LISTED ENTRIES —
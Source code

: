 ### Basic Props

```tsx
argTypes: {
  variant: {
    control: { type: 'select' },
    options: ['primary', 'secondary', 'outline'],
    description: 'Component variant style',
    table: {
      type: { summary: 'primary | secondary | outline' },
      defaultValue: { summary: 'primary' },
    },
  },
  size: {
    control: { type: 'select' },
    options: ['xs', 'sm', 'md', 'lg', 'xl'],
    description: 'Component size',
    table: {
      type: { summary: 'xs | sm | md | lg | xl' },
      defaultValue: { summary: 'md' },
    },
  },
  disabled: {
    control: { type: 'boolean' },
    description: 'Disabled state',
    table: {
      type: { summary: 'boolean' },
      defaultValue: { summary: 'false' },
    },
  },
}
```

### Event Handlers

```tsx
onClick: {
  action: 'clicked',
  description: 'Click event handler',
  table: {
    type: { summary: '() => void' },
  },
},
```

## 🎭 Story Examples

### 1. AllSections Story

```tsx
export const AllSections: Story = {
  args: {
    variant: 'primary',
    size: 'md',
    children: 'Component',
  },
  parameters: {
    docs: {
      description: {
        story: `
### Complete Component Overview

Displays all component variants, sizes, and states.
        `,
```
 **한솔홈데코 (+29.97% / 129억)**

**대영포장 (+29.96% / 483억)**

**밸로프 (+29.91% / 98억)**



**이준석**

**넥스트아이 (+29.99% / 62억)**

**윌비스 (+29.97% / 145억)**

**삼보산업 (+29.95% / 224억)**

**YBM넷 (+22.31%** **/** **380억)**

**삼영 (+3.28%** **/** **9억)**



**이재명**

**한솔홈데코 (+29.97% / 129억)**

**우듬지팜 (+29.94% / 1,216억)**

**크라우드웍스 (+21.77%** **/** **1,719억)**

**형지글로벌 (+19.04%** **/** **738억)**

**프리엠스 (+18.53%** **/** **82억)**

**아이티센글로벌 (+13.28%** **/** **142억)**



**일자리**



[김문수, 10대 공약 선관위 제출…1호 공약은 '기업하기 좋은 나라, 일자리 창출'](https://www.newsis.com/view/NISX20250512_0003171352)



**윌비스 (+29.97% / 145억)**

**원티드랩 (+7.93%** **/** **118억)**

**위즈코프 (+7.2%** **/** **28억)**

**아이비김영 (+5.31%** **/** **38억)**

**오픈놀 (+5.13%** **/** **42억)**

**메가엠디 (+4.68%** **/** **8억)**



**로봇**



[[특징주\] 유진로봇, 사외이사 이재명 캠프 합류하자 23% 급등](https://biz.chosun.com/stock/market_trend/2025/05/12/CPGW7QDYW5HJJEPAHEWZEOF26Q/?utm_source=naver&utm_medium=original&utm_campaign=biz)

PROMPT —
Show the lines where the word "defaultValue" appears in the entries.

ANSWER TO THIS EXERCISE —
      defaultValue: { summary: 'primary' },
      defaultValue: { summary: 'md' },
      defaultValue: { summary: 'false' },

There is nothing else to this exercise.